Still, Qi finds unexpected entertainment in the trio of bad guys dispatched to grab the girls (all caricatures of these kinds of dudes, all cleverly handled), including a dim-witted driver, a silent tough guy, and the very put-out boss who can’t believe he has to do this. When the three end up in Film City, their ineptitude leads them to the wrong film set, where they end up tossed right into the fray, care of a dizzy and fizzy sequence that sees them attempting to do their jobs while also pretending to be film extras. It’s the kind of smart, out of the box bit that plays to its unique location, and puffs the film back up.

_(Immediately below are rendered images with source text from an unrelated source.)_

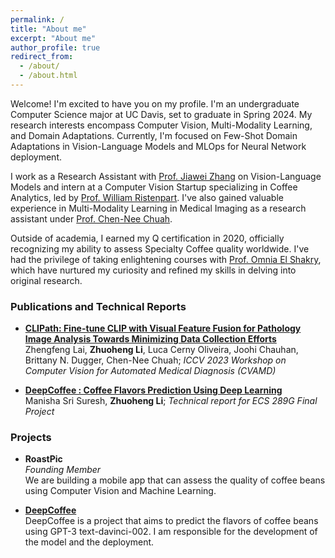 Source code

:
 ```yaml
---
permalink: /
title: "About me"
excerpt: "About me"
author_profile: true
redirect_from: 
  - /about/
  - /about.html
---
```


Welcome! I'm excited to have you on my profile. I'm an undergraduate Computer Science major at UC Davis, set to graduate in Spring 2024. My research interests encompass Computer Vision, Multi-Modality Learning, and Domain Adaptations. Currently, I'm focused on Few-Shot Domain Adaptations in Vision-Language Models and MLOps for Neural Network deployment.

I work as a Research Assistant with [Prof. Jiawei Zhang](http://jiaweizhang.net/) on Vision-Language Models and intern at a Computer Vision Startup specializing in Coffee Analytics, led by [Prof. William Ristenpart](https://coffeecenter.ucdavis.edu/people/william-ristenpart). I've also gained valuable experience in Multi-Modality Learning in Medical Imaging as a research assistant under [Prof. Chen-Nee Chuah](https://www.ece.ucdavis.edu/~chuah/rubinet/people/chuah/bio.html).

Outside of academia, I earned my Q certification in 2020, officially recognizing my ability to assess Specialty Coffee quality worldwide. I've had the privilege of taking enlightening courses with [Prof. Omnia El Shakry](https://www.omniaelshakry.com/), which have nurtured my curiosity and refined my skills in delving into original research.


### Publications and Technical Reports
* **[CLIPath: Fine-tune CLIP with Visual Feature Fusion for Pathology Image Analysis Towards Minimizing Data Collection Efforts](https://andy-lzh.github.io/files/ICCVW23_CVAMD_CLIPath.pdf)**  
 Zhengfeng Lai, **Zhuoheng Li**, Luca Cerny Oliveira, Joohi Chauhan, Brittany N. Dugger, Chen-Nee Chuah; 
 *ICCV 2023 Workshop on Computer Vision for Automated Medical Diagnosis (CVAMD)*

* **[DeepCoffee : Coffee Flavors Prediction Using Deep Learning](https://andy-lzh.github.io/files/ECS_289G_Final_Paper.pdf)**  
 Manisha Sri Suresh, **Zhuoheng Li**; 
  *Technical report for ECS 289G Final Project*

### Projects
* **RoastPic**  
  *Founding Member*  
  We are building a mobile app that can assess the quality of coffee beans using Computer Vision and Machine Learning.

* **[DeepCoffee](https://andy-lzh.github.io/DeepCoffee/)**  
  DeepCoffee is a project that aims to predict the flavors of coffee beans using GPT-3 text-davinci-002. I am responsible for the development of the model and the deployment.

Twists like that add surprise to a film that, so steeped in tragedy and the weight of familial trauma, often seems to be driving to a single possible ending. But Qu’s ability to keep us focused on the ways in which we get there remains a highlight of the film, if not the kind of high-wire act Fang Di herself is used to attempting, at least a different take on what it means to perform our pain, and to find a place where it can drive off into some sort of proverbial sunset.
Grade: B-
“Girls on Wire” premiered at the 2025 Berlin International Film Festival. It is currently seeking U.S. distribution.